**WORK TO COMPLETE:**
Repeat the records below verbatim and include no pictures.

DATA below:

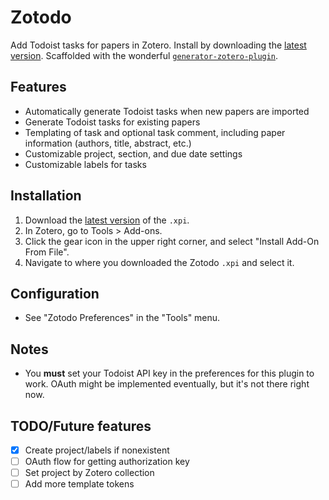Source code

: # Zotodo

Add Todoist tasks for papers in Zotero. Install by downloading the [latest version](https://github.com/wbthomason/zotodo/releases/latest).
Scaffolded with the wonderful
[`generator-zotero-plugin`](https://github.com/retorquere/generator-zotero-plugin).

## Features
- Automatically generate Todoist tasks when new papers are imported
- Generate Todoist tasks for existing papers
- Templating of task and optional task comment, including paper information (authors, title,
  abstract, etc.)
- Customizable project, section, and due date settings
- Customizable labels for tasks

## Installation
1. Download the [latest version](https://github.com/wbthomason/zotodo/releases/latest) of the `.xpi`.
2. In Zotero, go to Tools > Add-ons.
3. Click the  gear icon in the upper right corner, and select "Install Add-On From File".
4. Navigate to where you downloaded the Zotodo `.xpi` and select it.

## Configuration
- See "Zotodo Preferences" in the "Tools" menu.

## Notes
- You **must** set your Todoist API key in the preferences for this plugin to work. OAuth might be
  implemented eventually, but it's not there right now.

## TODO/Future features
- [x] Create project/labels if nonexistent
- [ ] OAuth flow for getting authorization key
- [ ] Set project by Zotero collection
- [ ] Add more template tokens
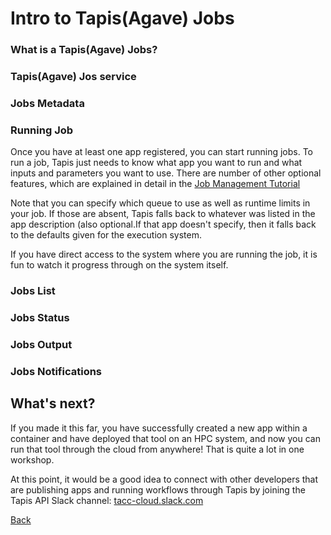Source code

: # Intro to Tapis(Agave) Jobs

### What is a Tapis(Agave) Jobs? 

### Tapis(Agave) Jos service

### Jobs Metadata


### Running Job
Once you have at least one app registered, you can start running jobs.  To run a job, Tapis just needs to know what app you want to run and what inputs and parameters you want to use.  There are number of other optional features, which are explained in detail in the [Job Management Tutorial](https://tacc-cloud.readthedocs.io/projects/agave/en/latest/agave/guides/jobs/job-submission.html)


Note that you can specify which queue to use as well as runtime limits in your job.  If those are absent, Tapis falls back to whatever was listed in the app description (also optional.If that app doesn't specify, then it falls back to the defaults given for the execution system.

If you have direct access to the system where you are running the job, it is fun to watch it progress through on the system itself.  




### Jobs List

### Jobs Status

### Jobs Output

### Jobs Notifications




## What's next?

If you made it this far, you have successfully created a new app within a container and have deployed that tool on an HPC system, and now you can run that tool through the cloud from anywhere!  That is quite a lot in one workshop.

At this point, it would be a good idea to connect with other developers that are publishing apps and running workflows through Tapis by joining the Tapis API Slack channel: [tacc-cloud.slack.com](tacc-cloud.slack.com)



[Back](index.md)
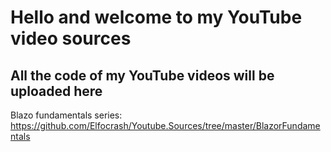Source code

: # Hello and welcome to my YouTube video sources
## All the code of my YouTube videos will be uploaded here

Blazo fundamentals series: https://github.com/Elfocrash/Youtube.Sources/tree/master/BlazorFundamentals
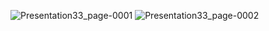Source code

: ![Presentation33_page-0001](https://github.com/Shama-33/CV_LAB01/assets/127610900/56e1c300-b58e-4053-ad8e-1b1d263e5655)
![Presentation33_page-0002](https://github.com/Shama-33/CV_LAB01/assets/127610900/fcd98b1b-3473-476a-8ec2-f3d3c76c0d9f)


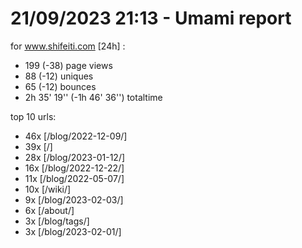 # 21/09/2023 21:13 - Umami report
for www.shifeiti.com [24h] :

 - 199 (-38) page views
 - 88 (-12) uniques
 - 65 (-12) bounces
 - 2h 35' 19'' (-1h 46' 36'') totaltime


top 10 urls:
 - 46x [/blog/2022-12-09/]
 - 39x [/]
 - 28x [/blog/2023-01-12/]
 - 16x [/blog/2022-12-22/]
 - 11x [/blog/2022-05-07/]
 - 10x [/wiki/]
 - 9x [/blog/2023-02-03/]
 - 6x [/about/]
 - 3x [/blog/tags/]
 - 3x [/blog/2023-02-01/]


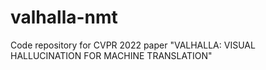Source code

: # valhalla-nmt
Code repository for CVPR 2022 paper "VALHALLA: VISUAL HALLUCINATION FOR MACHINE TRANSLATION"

End of DATA.

**ANSWER SECTION:**
Source code

: # Zotodo

Add Todoist tasks for papers in Zotero. Install by downloading the [latest version](https://github.com/wbthomason/zotodo/releases/latest).
Scaffolded with the wonderful
[`generator-zotero-plugin`](https://github.com/retorquere/generator-zotero-plugin).

## Features
- Automatically generate Todoist tasks when new papers are imported
- Generate Todoist tasks for existing papers
- Templating of task and optional task comment, including paper information (authors, title,
  abstract, etc.)
- Customizable project, section, and due date settings
- Customizable labels for tasks

## Installation
1. Download the [latest version](https://github.com/wbthomason/zotodo/releases/latest) of the `.xpi`.
2. In Zotero, go to Tools > Add-ons.
3. Click the  gear icon in the upper right corner, and select "Install Add-On From File".
4. Navigate to where you downloaded the Zotodo `.xpi` and select it.

## Configuration
- See "Zotodo Preferences" in the "Tools" menu.

## Notes
- You **must** set your Todoist API key in the preferences for this plugin to work. OAuth might be
  implemented eventually, but it's not there right now.

## TODO/Future features
- [x] Create project/labels if nonexistent
- [ ] OAuth flow for getting authorization key
- [ ] Set project by Zotero collection
- [ ] Add more template tokens
Source code

: # Intro to Tapis(Agave) Jobs

### What is a Tapis(Agave) Jobs? 

### Tapis(Agave) Jos service

### Jobs Metadata


### Running Job
Once you have at least one app registered, you can start running jobs.  To run a job, Tapis just needs to know what app you want to run and what inputs and parameters you want to use.  There are number of other optional features, which are explained in detail in the [Job Management Tutorial](https://tacc-cloud.readthedocs.io/projects/agave/en/latest/agave/guides/jobs/job-submission.html)


Note that you can specify which queue to use as well as runtime limits in your job.  If those are absent, Tapis falls back to whatever was listed in the app description (also optional.If that app doesn't specify, then it falls back to the defaults given for the execution system.

If you have direct access to the system where you are running the job, it is fun to watch it progress through on the system itself.  




### Jobs List

### Jobs Status

### Jobs Output

### Jobs Notifications




## What's next?

If you made it this far, you have successfully created a new app within a container and have deployed that tool on an HPC system, and now you can run that tool through the cloud from anywhere!  That is quite a lot in one workshop.

At this point, it would be a good idea to connect with other developers that are publishing apps and running workflows through Tapis by joining the Tapis API Slack channel: [tacc-cloud.slack.com](tacc-cloud.slack.com)



[Back](index.md)
Source code

: # Hello and welcome to my YouTube video sources
## All the code of my YouTube videos will be uploaded here

Blazo fundamentals series: https://github.com/Elfocrash/Youtube.Sources/tree/master/BlazorFundamentals
Source code

: ![Presentation33_page-0001](https://github.com/Shama-33/CV_LAB01/assets/127610900/56e1c300-b58e-4053-ad8e-1b1d263e5655)
![Presentation33_page-0002](https://github.com/Shama-33/CV_LAB01/assets/127610900/fcd98b1b-3473-476a-8ec2-f3d3c76c0d9f)


 # 21/09/2023 21:13 - Umami report
for www.shifeiti.com [24h] :

 - 199 (-38) page views
 - 88 (-12) uniques
 - 65 (-12) bounces
 - 2h 35' 19'' (-1h 46' 36'') totaltime


top 10 urls:
 - 46x [/blog/2022-12-09/]
 - 39x [/]
 - 28x [/blog/2023-01-12/]
 - 16x [/blog/2022-12-22/]
 - 11x [/blog/2022-05-07/]
 - 10x [/wiki/]
 - 9x [/blog/2023-02-03/]
 - 6x [/about/]
 - 3x [/blog/tags/]
 - 3x [/blog/2023-02-01/]


Source code

: # valhalla-nmt
Code repository for CVPR 2022 paper "VALHALLA: VISUAL HALLUCINATION FOR MACHINE TRANSLATION"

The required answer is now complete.